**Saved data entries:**
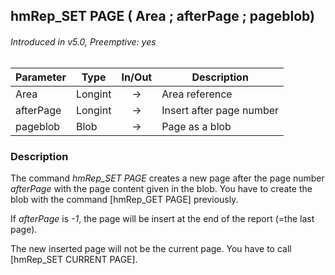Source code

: ## hmRep_SET PAGE ( Area ; afterPage ; pageblob)
###### Introduced in v5.0, Preemptive: yes

|Parameter|Type|In/Out|Description
|---|---|:---:|---
|Area|Longint|→|Area reference
|afterPage|Longint|→|Insert after page number
|pageblob|Blob|→|Page as a blob

### Description
The command *hmRep_SET PAGE* creates a new page after the page number *afterPage* with the page content given in the blob. You have to create the blob with the command [hmRep_GET PAGE] previously.

If *afterPage* is *-1*, the page will be insert at the end of the report (=the last page).

The new inserted page will not be the current page. You have to call [hmRep_SET CURRENT PAGE].
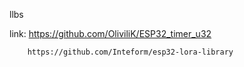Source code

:  llbs

 link:
        https://github.com/OliviliK/ESP32_timer_u32
        
        https://github.com/Inteform/esp32-lora-library
        
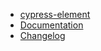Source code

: - [cypress-element](/ "cypress-element - Composition api for cypress")
- [Documentation](docs.md "cypress-element: Documentation")
- [Changelog](/changelog "cypress-element: Changelog")
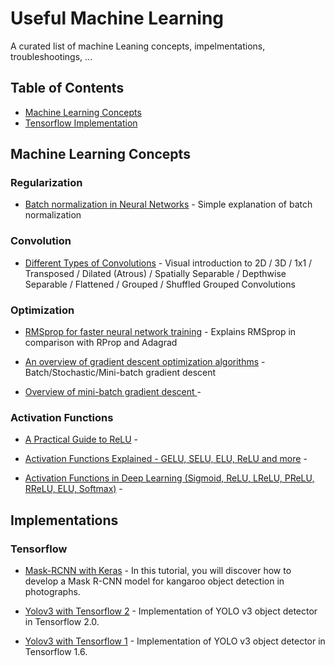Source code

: # Useful Machine Learning 

A curated list of machine Leaning concepts, impelmentations, troubleshootings, ...

## Table of Contents

<!-- MarkdownTOC depth=4 -->
- [Machine Learning Concepts](#concepts)
- [Tensorflow Implementation](#github-tutorials)

<!-- /MarkdownTOC -->
<a name="concepts" />

## Machine Learning Concepts

### Regularization

* [Batch normalization in Neural Networks](https://towardsdatascience.com/batch-normalization-in-neural-networks-1ac91516821c) - Simple explanation of batch normalization

### Convolution

* [Different Types of Convolutions](https://towardsdatascience.com/a-comprehensive-introduction-to-different-types-of-convolutions-in-deep-learning-669281e58215) - Visual introduction to 2D / 3D / 1x1 / Transposed / Dilated (Atrous) / Spatially Separable / Depthwise Separable / Flattened / Grouped / Shuffled Grouped Convolutions

### Optimization

* [RMSprop for faster neural network training](https://towardsdatascience.com/understanding-rmsprop-faster-neural-network-learning-62e116fcf29a) - Explains RMSprop in comparison with RProp and Adagrad

* [An overview of gradient descent optimization algorithms](https://ruder.io/optimizing-gradient-descent/index.html#nesterovacceleratedgradient) - Batch/Stochastic/Mini-batch gradient descent

* [Overview	of	mini-batch	gradient	descent	](http://www.cs.toronto.edu/~tijmen/csc321/slides/lecture_slides_lec6.pdf) -

### Activation Functions

* [A Practical Guide to ReLU](https://medium.com/@danqing/a-practical-guide-to-relu-b83ca804f1f7) -

* [Activation Functions Explained - GELU, SELU, ELU, ReLU and more](https://mlfromscratch.com/activation-functions-explained/) - 

* [Activation Functions in Deep Learning (Sigmoid, ReLU, LReLU, PReLU, RReLU, ELU, Softmax)](http://laid.delanover.com/activation-functions-in-deep-learning-sigmoid-relu-lrelu-prelu-rrelu-elu-softmax/) - 



<a name="github-tutorials" />

##  Implementations
### Tensorflow
* [Mask-RCNN with Keras](https://machinelearningmastery.com/how-to-train-an-object-detection-model-with-keras/) - In this tutorial, you will discover how to develop a Mask R-CNN model for kangaroo object detection in photographs.

* [Yolov3 with Tensorflow 2](https://github.com/YunYang1994/tensorflow-yolov3) - Implementation of YOLO v3 object detector in Tensorflow 2.0.

* [Yolov3 with Tensorflow 1](https://github.com/qqwweee/keras-yolo3) - Implementation of YOLO v3 object detector in Tensorflow 1.6.
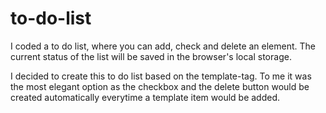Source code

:# to-do-list

I coded a to do list, where you can add, check and delete an element. The current status of the list will be saved in the browser's local storage.

I decided to create this to do list based on the template-tag. To me it was the most elegant option as the checkbox and the delete button would be created automatically everytime a template item would be added.
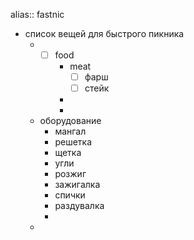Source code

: alias:: fastnic
- список вещей для быстрого пикника
	- * [ ] food
		- meat
		  * [ ] фарш
		  * [ ] стейк
		-
		-
	- оборудование
		- мангал
		- решетка
		- щетка
		- угли
		- розжиг
		- зажигалка
		- спички
		- раздувалка
		-
	-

**Your goal:**
I'd like the entries above repeated exactly, but without any of their pictures.

**Result for this exercise:**
Source code

: ## hmRep_SET PAGE ( Area ; afterPage ; pageblob)
###### Introduced in v5.0, Preemptive: yes

|Parameter|Type|In/Out|Description
|---|---|:---:|---
|Area|Longint|→|Area reference
|afterPage|Longint|→|Insert after page number
|pageblob|Blob|→|Page as a blob

### Description
The command *hmRep_SET PAGE* creates a new page after the page number *afterPage* with the page content given in the blob. You have to create the blob with the command [hmRep_GET PAGE] previously.

If *afterPage* is *-1*, the page will be insert at the end of the report (=the last page).

The new inserted page will not be the current page. You have to call [hmRep_SET CURRENT PAGE].
Source code

:  llbs

 link:
        https://github.com/OliviliK/ESP32_timer_u32
        
        https://github.com/Inteform/esp32-lora-library
        
Source code

: - [cypress-element](/ "cypress-element - Composition api for cypress")
- [Documentation](docs.md "cypress-element: Documentation")
- [Changelog](/changelog "cypress-element: Changelog")
Source code

: # Useful Machine Learning 

A curated list of machine Leaning concepts, impelmentations, troubleshootings, ...

## Table of Contents

<!-- MarkdownTOC depth=4 -->
- [Machine Learning Concepts](#concepts)
- [Tensorflow Implementation](#github-tutorials)

<!-- /MarkdownTOC -->
<a name="concepts" />

## Machine Learning Concepts

### Regularization

* [Batch normalization in Neural Networks](https://towardsdatascience.com/batch-normalization-in-neural-networks-1ac91516821c) - Simple explanation of batch normalization

### Convolution

* [Different Types of Convolutions](https://towardsdatascience.com/a-comprehensive-introduction-to-different-types-of-convolutions-in-deep-learning-669281e58215) - Visual introduction to 2D / 3D / 1x1 / Transposed / Dilated (Atrous) / Spatially Separable / Depthwise Separable / Flattened / Grouped / Shuffled Grouped Convolutions

### Optimization

* [RMSprop for faster neural network training](https://towardsdatascience.com/understanding-rmsprop-faster-neural-network-learning-62e116fcf29a) - Explains RMSprop in comparison with RProp and Adagrad

* [An overview of gradient descent optimization algorithms](https://ruder.io/optimizing-gradient-descent/index.html#nesterovacceleratedgradient) - Batch/Stochastic/Mini-batch gradient descent

* [Overview	of	mini-batch	gradient	descent	](http://www.cs.toronto.edu/~tijmen/csc321/slides/lecture_slides_lec6.pdf) -

### Activation Functions

* [A Practical Guide to ReLU](https://medium.com/@danqing/a-practical-guide-to-relu-b83ca804f1f7) -

* [Activation Functions Explained - GELU, SELU, ELU, ReLU and more](https://mlfromscratch.com/activation-functions-explained/) - 

* [Activation Functions in Deep Learning (Sigmoid, ReLU, LReLU, PReLU, RReLU, ELU, Softmax)](http://laid.delanover.com/activation-functions-in-deep-learning-sigmoid-relu-lrelu-prelu-rrelu-elu-softmax/) - 



<a name="github-tutorials" />

##  Implementations
### Tensorflow
* [Mask-RCNN with Keras](https://machinelearningmastery.com/how-to-train-an-object-detection-model-with-keras/) - In this tutorial, you will discover how to develop a Mask R-CNN model for kangaroo object detection in photographs.

* [Yolov3 with Tensorflow 2](https://github.com/YunYang1994/tensorflow-yolov3) - Implementation of YOLO v3 object detector in Tensorflow 2.0.

* [Yolov3 with Tensorflow 1](https://github.com/qqwweee/keras-yolo3) - Implementation of YOLO v3 object detector in Tensorflow 1.6.
Source code

:# to-do-list

I coded a to do list, where you can add, check and delete an element. The current status of the list will be saved in the browser's local storage.

I decided to create this to do list based on the template-tag. To me it was the most elegant option as the checkbox and the delete button would be created automatically everytime a template item would be added.
Source code

: alias:: fastnic
- список вещей для быстрого пикника
	- * [ ] food
		- meat
		  * [ ] фарш
		  * [ ] стейк
		-
		-
	- оборудование
		- мангал
		- решетка
		- щетка
		- угли
		- розжиг
		- зажигалка
		- спички
		- раздувалка
		-
	-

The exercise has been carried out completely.